> [SUPPLIED RECORDS]
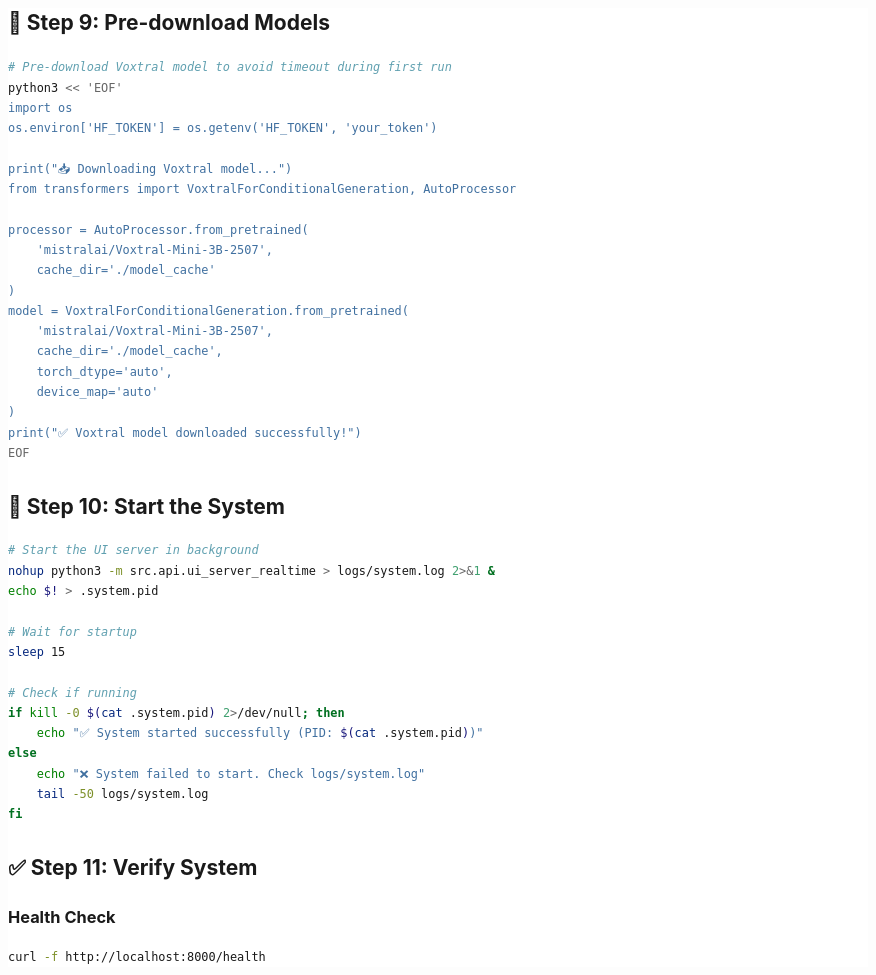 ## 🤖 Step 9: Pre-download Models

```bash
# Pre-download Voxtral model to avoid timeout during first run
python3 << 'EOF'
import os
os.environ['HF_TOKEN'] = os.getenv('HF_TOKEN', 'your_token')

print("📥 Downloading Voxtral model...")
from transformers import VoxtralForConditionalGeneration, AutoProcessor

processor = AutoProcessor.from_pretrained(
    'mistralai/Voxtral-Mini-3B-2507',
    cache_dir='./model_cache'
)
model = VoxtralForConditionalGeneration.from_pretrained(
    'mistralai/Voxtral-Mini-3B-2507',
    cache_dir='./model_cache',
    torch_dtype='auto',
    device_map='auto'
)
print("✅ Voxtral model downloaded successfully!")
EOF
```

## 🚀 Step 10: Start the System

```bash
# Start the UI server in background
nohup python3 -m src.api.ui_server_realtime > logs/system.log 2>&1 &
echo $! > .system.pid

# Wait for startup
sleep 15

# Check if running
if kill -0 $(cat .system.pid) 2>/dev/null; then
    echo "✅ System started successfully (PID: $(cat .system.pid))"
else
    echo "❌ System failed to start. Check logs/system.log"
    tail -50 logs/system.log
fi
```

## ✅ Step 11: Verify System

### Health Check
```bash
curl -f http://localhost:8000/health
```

> [WORK REQUIRED] Transcribe the listing in full. Omit the pictures and keep every line exact.

> [ANSWER TO THE EXERCISE]
 ## 🤖 Step 9: Pre-download Models

```bash
# Pre-download Voxtral model to avoid timeout during first run
python3 << 'EOF'
import os
os.environ['HF_TOKEN'] = os.getenv('HF_TOKEN', 'your_token')

print("📥 Downloading Voxtral model...")
from transformers import VoxtralForConditionalGeneration, AutoProcessor

processor = AutoProcessor.from_pretrained(
    'mistralai/Voxtral-Mini-3B-2507',
    cache_dir='./model_cache'
)
model = VoxtralForConditionalGeneration.from_pretrained(
    'mistralai/Voxtral-Mini-3B-2507',
    cache_dir='./model_cache',
    torch_dtype='auto',
    device_map='auto'
)
print("✅ Voxtral model downloaded successfully!")
EOF
```

## 🚀 Step 10: Start the System

```bash
# Start the UI server in background
nohup python3 -m src.api.ui_server_realtime > logs/system.log 2>&1 &
echo $! > .system.pid

# Wait for startup
sleep 15

# Check if running
if kill -0 $(cat .system.pid) 2>/dev/null; then
    echo "✅ System started successfully (PID: $(cat .system.pid))"
else
    echo "❌ System failed to start. Check logs/system.log"
    tail -50 logs/system.log
fi
```

## ✅ Step 11: Verify System

### Health Check
```bash
curl -f http://localhost:8000/health
```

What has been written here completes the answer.